Tag Archives: human trafficking

Marriage In Cambodia Or Human Trafficking?

Several days ago we reported on the dramatic rise in marriage between poor women in Cambodia and South Korean males. Most of the South Koreans tend to come from working class backgrounds and they were seeking women who were both attractive and subservient. The government of Cambodia has decided to suspend all such marriages for the time being while it conducts an investigation. IN 2004, just 72 South Korean males married a woman from Cambodia, last year the figure rose to 1,759. A spokesperson for the Women’s Affairs Ministry, You Ay, said: “The government has temporarily suspended all (paperwork) for Cambodia women to marry foreigners.” She stated quite bluntly, “this suspension is to prevent human trafficking through marriage.”

This is one of those sensitive issues since for many of the women marrying a man from South Korea offers an opportunity to rise econonmically in the world.
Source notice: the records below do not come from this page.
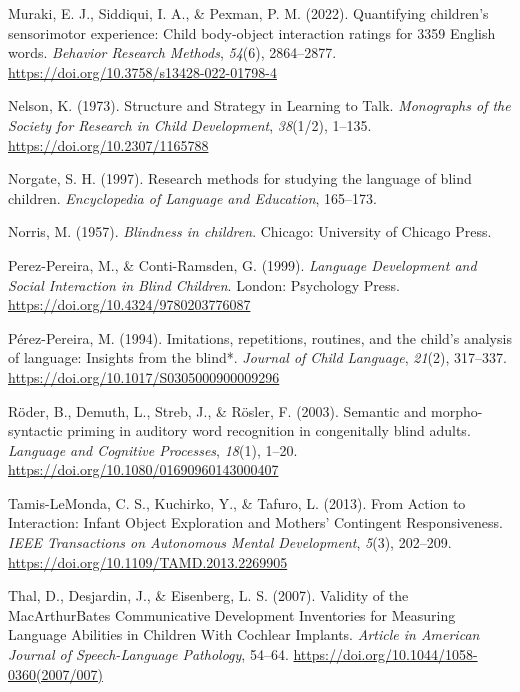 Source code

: \documentclass[english,man,floatsintext]{apa6}
\begin{document}
\leavevmode\hypertarget{ref-muraki2022}{}%
Muraki, E. J., Siddiqui, I. A., \& Pexman, P. M. (2022). Quantifying children's sensorimotor experience: Child body-object interaction ratings for 3359 English words. \emph{Behavior Research Methods}, \emph{54}(6), 2864--2877. \url{https://doi.org/10.3758/s13428-022-01798-4}

\leavevmode\hypertarget{ref-nelson1973}{}%
Nelson, K. (1973). Structure and Strategy in Learning to Talk. \emph{Monographs of the Society for Research in Child Development}, \emph{38}(1/2), 1--135. \url{https://doi.org/10.2307/1165788}

\leavevmode\hypertarget{ref-norgate1997}{}%
Norgate, S. H. (1997). Research methods for studying the language of blind children. \emph{Encyclopedia of Language and Education}, 165--173.

\leavevmode\hypertarget{ref-norris1957}{}%
Norris, M. (1957). \emph{Blindness in children}. Chicago: University of Chicago Press.

\leavevmode\hypertarget{ref-perez-pereira1999}{}%
Perez-Pereira, M., \& Conti-Ramsden, G. (1999). \emph{Language Development and Social Interaction in Blind Children}. London: Psychology Press. \url{https://doi.org/10.4324/9780203776087}

\leavevmode\hypertarget{ref-perez-pereira1994}{}%
Pérez-Pereira, M. (1994). Imitations, repetitions, routines, and the child's analysis of language: Insights from the blind*. \emph{Journal of Child Language}, \emph{21}(2), 317--337. \url{https://doi.org/10.1017/S0305000900009296}

\leavevmode\hypertarget{ref-roder2003}{}%
Röder, B., Demuth, L., Streb, J., \& Rösler, F. (2003). Semantic and morpho-syntactic priming in auditory word recognition in congenitally blind adults. \emph{Language and Cognitive Processes}, \emph{18}(1), 1--20. \url{https://doi.org/10.1080/01690960143000407}

\leavevmode\hypertarget{ref-tamis-lemonda2013}{}%
Tamis-LeMonda, C. S., Kuchirko, Y., \& Tafuro, L. (2013). From Action to Interaction: Infant Object Exploration and Mothers' Contingent Responsiveness. \emph{IEEE Transactions on Autonomous Mental Development}, \emph{5}(3), 202--209. \url{https://doi.org/10.1109/TAMD.2013.2269905}

\leavevmode\hypertarget{ref-thal2007}{}%
Thal, D., Desjardin, J., \& Eisenberg, L. S. (2007). Validity of the MacArthurBates Communicative Development Inventories for Measuring Language Abilities in Children With Cochlear Implants. \emph{Article in American Journal of Speech-Language Pathology}, 54--64. \url{https://doi.org/10.1044/1058-0360(2007/007)}
\end{document}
A key issue is whether they are entering a marriage or are they entering a form of work.

Ukraine A Major Source Of Human Trafficking!

During the Ukraine’s initial fifteen years as an independent nation, it is estimated nearly 110,000 people were victims of human trafficking according to figures released by the International Organization for Migration. About 5 percent were teenagers and nearly 18% were men targeted for forced labor. Ukrainians have been sent to virtually every part of the globe by these traffickers in human misery. Ukrainians are mainly sought for construction, agricultural tasks, fishing industries, domestic work and prostitution. Last month the UN Forum to Fight Human Trafficking was held in Vienna in an attempt to create international processes to protect people who are trapped in such forms of modern slavery.

The end of communism in eastern Europe was all too often accompanied by women being trapped in poverty which opened the door for human traffickers to get them headed to many parts of the world where they wound up in prostitution.

Does the UN have a role to play in dealng with sex tourism? Can the UN develop methods both to identify and assist victims? How can UN efforts deal with the plight of street children? These are among the host of questions which must be addressed in the coming years in order to halt this vicious traffic in human flesh.

China Action Plan To Halt Human Trafficking

Last summer China was rocked by exposure of a massive human trafficking scandal in Shanxi Province where it was discovered that thousands of men, women, children and mentally handicapped people were being forced to work making bricks. Over 1,300 were finally rescued from the brutal conditions under which they worked. The Chinese government announced yesterday a new coordinated effort to halt such conditions from ever occurring again. Over twenty ministries will coordinate their efforts to halt any human trafficking in China. The Chinese government estimates about 2,000-3,000 people are caught up on human trafficking, but the International Labor Organization places the figures as closer to 20,000-30,000 each year. Several hundred women have been found to be sold to brothels in Thailand which is a major center of sexual exploitation.

China has a migrant population of over 140,000,000 people which certainly opens the door to human trafficking since many confront extreme conditions of poverty and discrimination.

Nightmare Of Human Trafficking-Modern Slavery?

Chief Justice Pius Langa of South Africa attacked the growing presence of human trafficking in his nation. He described human trafficking as “an evil as terrible as the slave trade of the past and it requires a concerted response from civil society and the government.” He estimated world wide human trafficking as involving between 800,000-900,000 people each year and believed there are at least 28,000 children in South africa who are caught up in the process. Most experts believe the majority of people involved in the human trafficking trade come from southern regions of Africa, eastern Europe or Thailand and China. Langa says a common approach to human trafficking in his nation is for those accorded refugee status to send home for women who are then confronted with either enter prostitution or return to poverty. He also believes many women who cross the border of their nation find refuge in “safe houses” where they again are confronted with a dilemma of cooperating in being sold to miners and other men in South Africa or going back home to violence, rape and death.

The entire human trafficking issue can not be handled country by country. It requires the UN to assume responsibility for developing comprehensive programs for dealing with the issues. Most human trafficking involves women, but a significant number also includes young boys. Obviously, ending war or conditions in countries like Zimbabwe where Robert Mugabe, an egomaniac, has destroyed the economy from taking place.